*TASK REQUIREMENTS*
Go through the records below and return each line that has "https" in it.

(Stored data)
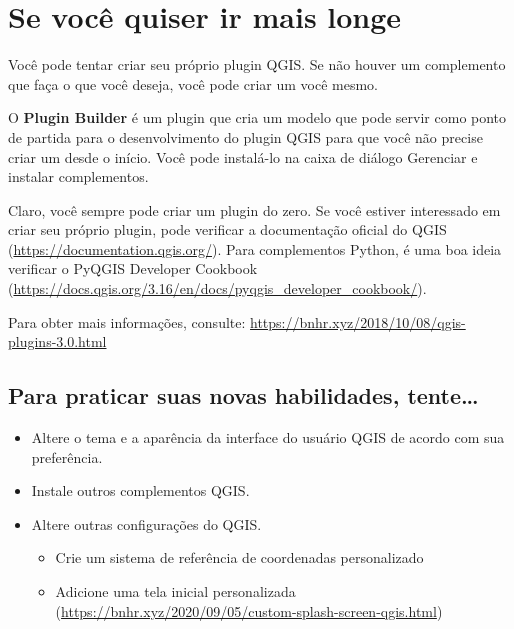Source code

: \documentclass[
]{krantz}
\providecommand{\tightlist}{%
  \setlength{\itemsep}{0pt}\setlength{\parskip}{0pt}}
\begin{document}
\hypertarget{se-vocuxea-quiser-ir-mais-longe-1}{%
\section{Se você quiser ir mais longe}\label{se-vocuxea-quiser-ir-mais-longe-1}}

Você pode tentar criar seu próprio plugin QGIS. Se não houver um complemento que faça o que você deseja, você pode criar um você mesmo.

O \textbf{Plugin Builder} é um plugin que cria um modelo que pode servir como ponto de partida para o desenvolvimento do plugin QGIS para que você não precise criar um desde o início. Você pode instalá-lo na caixa de diálogo Gerenciar e instalar complementos.

Claro, você sempre pode criar um plugin do zero. Se você estiver interessado em criar seu próprio plugin, pode verificar a documentação oficial do QGIS (\url{https://documentation.qgis.org/}). Para complementos Python, é uma boa ideia verificar o PyQGIS Developer Cookbook (\href{https://docs.qgis.org/3.16/en/docs/pyqgis_developer_cookbook\%20/}{https://docs.qgis.org/3.16/en/docs/pyqgis\_developer\_cookbook/}).

Para obter mais informações, consulte: \href{https://bnhr.xyz/2018/10/08/qgis-plugins-3.0.\%20html}{https://bnhr.xyz/2018/10/08/qgis-plugins-3.0.html}

\hypertarget{para-praticar-suas-novas-habilidades-tente}{%
\subsection{Para praticar suas novas habilidades, tente\ldots{}}\label{para-praticar-suas-novas-habilidades-tente}}

\begin{itemize}
\tightlist
\item
  Altere o tema e a aparência da interface do usuário QGIS de acordo com sua preferência.
\item
  Instale outros complementos QGIS.
\item
  Altere outras configurações do QGIS.

  \begin{itemize}
  \tightlist
  \item
    Crie um sistema de referência de coordenadas personalizado
  \item
    Adicione uma tela inicial personalizada (\href{https://bnhr.xyz/2020/09/05/custom-splash\%20-screen-qgis.html}{https://bnhr.xyz/2020/09/05/custom-splash-screen-qgis.html})
  \end{itemize}
\end{itemize}
\end{document}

*EXPECTED ANSWER*
Claro, você sempre pode criar um plugin do zero. Se você estiver interessado em criar seu próprio plugin, pode verificar a documentação oficial do QGIS (\url{https://documentation.qgis.org/}). Para complementos Python, é uma boa ideia verificar o PyQGIS Developer Cookbook (\href{https://docs.qgis.org/3.16/en/docs/pyqgis_developer_cookbook\%20/}{https://docs.qgis.org/3.16/en/docs/pyqgis\_developer\_cookbook/}).
Para obter mais informações, consulte: \href{https://bnhr.xyz/2018/10/08/qgis-plugins-3.0.\%20html}{https://bnhr.xyz/2018/10/08/qgis-plugins-3.0.html}
    Adicione uma tela inicial personalizada (\href{https://bnhr.xyz/2020/09/05/custom-splash\%20-screen-qgis.html}{https://bnhr.xyz/2020/09/05/custom-splash-screen-qgis.html})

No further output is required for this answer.